Task statement
Print every entry below again. Nothing may differ from the original.

Source texts of formatted documents
=== Section Start ===

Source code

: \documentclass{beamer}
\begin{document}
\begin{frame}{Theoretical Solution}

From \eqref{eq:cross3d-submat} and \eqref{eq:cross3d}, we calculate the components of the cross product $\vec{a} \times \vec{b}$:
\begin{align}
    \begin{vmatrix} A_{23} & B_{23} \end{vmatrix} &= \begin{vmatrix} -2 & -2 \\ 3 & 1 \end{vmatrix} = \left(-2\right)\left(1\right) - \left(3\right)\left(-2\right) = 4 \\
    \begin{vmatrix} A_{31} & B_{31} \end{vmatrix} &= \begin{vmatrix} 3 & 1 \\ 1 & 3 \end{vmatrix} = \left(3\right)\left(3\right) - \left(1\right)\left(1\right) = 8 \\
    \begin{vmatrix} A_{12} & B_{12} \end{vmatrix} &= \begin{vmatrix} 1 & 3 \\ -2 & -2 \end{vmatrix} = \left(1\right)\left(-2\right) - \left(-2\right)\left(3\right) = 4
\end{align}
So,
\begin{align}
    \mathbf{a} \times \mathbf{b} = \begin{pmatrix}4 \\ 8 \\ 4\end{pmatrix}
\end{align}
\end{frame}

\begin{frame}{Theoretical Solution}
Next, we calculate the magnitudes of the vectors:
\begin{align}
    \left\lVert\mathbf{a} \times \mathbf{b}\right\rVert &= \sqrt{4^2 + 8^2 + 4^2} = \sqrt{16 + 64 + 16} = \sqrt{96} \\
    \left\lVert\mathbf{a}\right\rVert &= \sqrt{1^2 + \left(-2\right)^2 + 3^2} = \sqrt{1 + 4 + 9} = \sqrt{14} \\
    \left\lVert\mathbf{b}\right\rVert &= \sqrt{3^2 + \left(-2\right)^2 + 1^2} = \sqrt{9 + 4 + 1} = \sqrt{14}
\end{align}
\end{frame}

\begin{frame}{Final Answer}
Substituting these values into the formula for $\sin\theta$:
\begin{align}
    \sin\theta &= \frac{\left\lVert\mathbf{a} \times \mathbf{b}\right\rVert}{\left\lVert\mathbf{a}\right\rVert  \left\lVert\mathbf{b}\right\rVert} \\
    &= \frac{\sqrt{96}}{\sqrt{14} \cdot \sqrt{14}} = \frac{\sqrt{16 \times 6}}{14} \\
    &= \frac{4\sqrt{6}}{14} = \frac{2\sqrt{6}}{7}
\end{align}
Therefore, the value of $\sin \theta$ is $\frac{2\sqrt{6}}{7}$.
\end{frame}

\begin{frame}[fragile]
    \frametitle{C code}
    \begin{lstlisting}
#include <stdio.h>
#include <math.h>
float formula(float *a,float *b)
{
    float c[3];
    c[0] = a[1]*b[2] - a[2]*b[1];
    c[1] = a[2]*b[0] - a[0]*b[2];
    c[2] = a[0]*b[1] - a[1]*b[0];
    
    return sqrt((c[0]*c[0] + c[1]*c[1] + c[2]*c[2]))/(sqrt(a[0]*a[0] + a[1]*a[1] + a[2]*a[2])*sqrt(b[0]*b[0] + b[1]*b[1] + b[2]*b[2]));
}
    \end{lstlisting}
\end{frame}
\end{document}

=== Section End ===

Task solution
Source code

: \documentclass{beamer}
\begin{document}
\begin{frame}{Theoretical Solution}

From \eqref{eq:cross3d-submat} and \eqref{eq:cross3d}, we calculate the components of the cross product $\vec{a} \times \vec{b}$:
\begin{align}
    \begin{vmatrix} A_{23} & B_{23} \end{vmatrix} &= \begin{vmatrix} -2 & -2 \\ 3 & 1 \end{vmatrix} = \left(-2\right)\left(1\right) - \left(3\right)\left(-2\right) = 4 \\
    \begin{vmatrix} A_{31} & B_{31} \end{vmatrix} &= \begin{vmatrix} 3 & 1 \\ 1 & 3 \end{vmatrix} = \left(3\right)\left(3\right) - \left(1\right)\left(1\right) = 8 \\
    \begin{vmatrix} A_{12} & B_{12} \end{vmatrix} &= \begin{vmatrix} 1 & 3 \\ -2 & -2 \end{vmatrix} = \left(1\right)\left(-2\right) - \left(-2\right)\left(3\right) = 4
\end{align}
So,
\begin{align}
    \mathbf{a} \times \mathbf{b} = \begin{pmatrix}4 \\ 8 \\ 4\end{pmatrix}
\end{align}
\end{frame}

\begin{frame}{Theoretical Solution}
Next, we calculate the magnitudes of the vectors:
\begin{align}
    \left\lVert\mathbf{a} \times \mathbf{b}\right\rVert &= \sqrt{4^2 + 8^2 + 4^2} = \sqrt{16 + 64 + 16} = \sqrt{96} \\
    \left\lVert\mathbf{a}\right\rVert &= \sqrt{1^2 + \left(-2\right)^2 + 3^2} = \sqrt{1 + 4 + 9} = \sqrt{14} \\
    \left\lVert\mathbf{b}\right\rVert &= \sqrt{3^2 + \left(-2\right)^2 + 1^2} = \sqrt{9 + 4 + 1} = \sqrt{14}
\end{align}
\end{frame}

\begin{frame}{Final Answer}
Substituting these values into the formula for $\sin\theta$:
\begin{align}
    \sin\theta &= \frac{\left\lVert\mathbf{a} \times \mathbf{b}\right\rVert}{\left\lVert\mathbf{a}\right\rVert  \left\lVert\mathbf{b}\right\rVert} \\
    &= \frac{\sqrt{96}}{\sqrt{14} \cdot \sqrt{14}} = \frac{\sqrt{16 \times 6}}{14} \\
    &= \frac{4\sqrt{6}}{14} = \frac{2\sqrt{6}}{7}
\end{align}
Therefore, the value of $\sin \theta$ is $\frac{2\sqrt{6}}{7}$.
\end{frame}

\begin{frame}[fragile]
    \frametitle{C code}
    \begin{lstlisting}
#include <stdio.h>
#include <math.h>
float formula(float *a,float *b)
{
    float c[3];
    c[0] = a[1]*b[2] - a[2]*b[1];
    c[1] = a[2]*b[0] - a[0]*b[2];
    c[2] = a[0]*b[1] - a[1]*b[0];
    
    return sqrt((c[0]*c[0] + c[1]*c[1] + c[2]*c[2]))/(sqrt(a[0]*a[0] + a[1]*a[1] + a[2]*a[2])*sqrt(b[0]*b[0] + b[1]*b[1] + b[2]*b[2]));
}
    \end{lstlisting}
\end{frame}
\end{document}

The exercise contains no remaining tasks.